Non che non sia una buona notizia, ci mancherebbe altro.

In fondo il delinearsi di un ministero green progressista appaltato a Grillo nasconde in senso positivo la cruda e nuda realtà: cosa diranno gli operai dell ‘Ilva, gli abitanti della terra dei fuochi, i colpiti dall’amianto, ma pure i proprietari di migliaia di case abusive sul litorale ?

Nell’ economia verde oltre che ad investire, bisogna risanare e per risanare seriamente in Italia c’è il problema di ecomafie e collegati.

I migliori alleati dei cinque stelle dovranno essere le procure della repubblica…

Ora il governo partirà con i cinque stelle spaccati, Leu dubbiosa, Pd metitabondo…

In fondo il buon Nicola Fratoianni di sinistra italiana ha detto la cosa più semplice e secondo me chiara sul governo Draghi” nessuna preclusione su Draghi, ma è difficile poter governare con Salvini”.

Tutto è andato a posto, però

Non c’è altro posto in cui stare nel panorama politico se non all’opposizione, ma non in Parlamento, ma forse nella società civile e del lavoro che ora e sempre nei tempi decide i rapporti di forza nella forma della politica.
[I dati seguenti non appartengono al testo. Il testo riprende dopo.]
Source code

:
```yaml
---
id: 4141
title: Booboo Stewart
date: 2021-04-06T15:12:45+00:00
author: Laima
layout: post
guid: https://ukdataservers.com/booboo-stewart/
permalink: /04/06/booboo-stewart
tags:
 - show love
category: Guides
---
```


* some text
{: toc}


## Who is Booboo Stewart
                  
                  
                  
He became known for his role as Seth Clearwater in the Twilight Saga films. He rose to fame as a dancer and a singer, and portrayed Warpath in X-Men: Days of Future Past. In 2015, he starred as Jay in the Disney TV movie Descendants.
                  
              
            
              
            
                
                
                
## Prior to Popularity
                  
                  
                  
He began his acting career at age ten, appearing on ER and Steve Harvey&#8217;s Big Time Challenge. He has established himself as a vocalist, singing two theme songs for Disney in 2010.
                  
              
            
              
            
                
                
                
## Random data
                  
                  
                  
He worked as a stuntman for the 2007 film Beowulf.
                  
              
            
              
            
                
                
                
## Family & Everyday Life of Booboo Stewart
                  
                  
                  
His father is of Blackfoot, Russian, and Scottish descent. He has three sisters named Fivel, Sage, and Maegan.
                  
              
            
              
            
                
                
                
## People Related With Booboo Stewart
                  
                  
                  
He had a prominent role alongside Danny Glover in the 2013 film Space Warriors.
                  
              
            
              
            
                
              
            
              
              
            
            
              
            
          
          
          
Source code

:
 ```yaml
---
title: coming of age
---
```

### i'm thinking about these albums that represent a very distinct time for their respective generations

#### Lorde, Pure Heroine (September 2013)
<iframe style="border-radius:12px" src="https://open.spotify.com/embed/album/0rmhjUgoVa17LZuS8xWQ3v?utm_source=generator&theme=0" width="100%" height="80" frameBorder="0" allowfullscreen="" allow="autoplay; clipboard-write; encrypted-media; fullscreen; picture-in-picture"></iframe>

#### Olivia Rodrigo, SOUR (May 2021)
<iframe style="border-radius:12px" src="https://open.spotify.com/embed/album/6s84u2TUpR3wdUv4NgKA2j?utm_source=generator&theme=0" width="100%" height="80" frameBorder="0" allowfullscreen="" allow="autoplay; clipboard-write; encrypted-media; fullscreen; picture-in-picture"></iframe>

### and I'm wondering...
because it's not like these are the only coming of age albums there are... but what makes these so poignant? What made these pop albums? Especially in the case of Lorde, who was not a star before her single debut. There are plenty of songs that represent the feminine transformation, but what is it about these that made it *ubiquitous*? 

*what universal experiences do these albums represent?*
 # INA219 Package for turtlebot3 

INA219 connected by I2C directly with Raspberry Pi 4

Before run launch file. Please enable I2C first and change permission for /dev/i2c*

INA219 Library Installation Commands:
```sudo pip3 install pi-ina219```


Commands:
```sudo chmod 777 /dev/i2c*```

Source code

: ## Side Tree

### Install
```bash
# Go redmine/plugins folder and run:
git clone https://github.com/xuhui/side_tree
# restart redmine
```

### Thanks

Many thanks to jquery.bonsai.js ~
Il camaleontismo di Salvini, però, è così vile e meschino, pusillanime avrebbe scritto il Manzoni, da rasentare il colpo di stato alla coerenza reazionaria.

Meglio la Meloni che se ne sta dove deve stare, dove la storia le ha assegnato il posto che le compete, all’estrema destra.

Non c’è bisogno di ricordare il Papeete, gli insulti alle Ong,il dito sul grilletto della calunnia del citofono, i suoi amici pregiudicati di destra della curva sud, i suoi 49 milioni sottratti all’erario, i suoi sequestri di dignità agli africani, le sue ruspe arrugginite della soluzione finale della mediocrità, i suoi palcoscenici insieme ad Orban, le sue frequentazioni tangentare filo – russe….ormai tutto è letteratura pop.

Perchè il salvinismo, non si scordi, fu salutato dal 34% degli italiani come il nuovo orizzonte del nazionalismo italiota, il centrodestra, anche se Mister B e il Papeetista staranno al governo, è egemone nell’opposizione di pancia.

Per ora, più che conservatori europei, ambizione di emancipazione di una borghesia palazzinara, i destri sono dei destri incalliti che immaginando il carnevale imminente, si travestono da moderati repubblicani modello Usa.

Una volta caduto in disgrazia il guru dell’intolleranza e della violenza razzista, il mancato golpista Donald Trump, la destra europea, ma soprattutto quella italiana, è entrata in fibrillazione come direbbe il maratoneta Tv Mentana.

Adesso cosa facciamo?

Non c’è altro da fare che i politici intelligenti, quelli che più del carpe diem hanno il senso degli affari, tanto sono tutti pazzi per Draghi, come lo furono per Berlusconi, per Renzi, per Salvini stesso, Conte etc

Basta mettersi in Europa con scorciatoie che portino al Ppe, lì si troveranno tutti quelli che non sono di destra estrema e sono decisamente contro la sinistra, ma stanno fermi al centro sperando di prendere qualcosa dalla destra e pure della sinistra.

Ma Salvini vuole fare di tutta l’erba un fascio: porti aperti e semichiusi, profitti sensati di Confindustria e pace sociale coi sindacati, vaccini europei, ma soprattutto 209 miliardi da spendere in debito.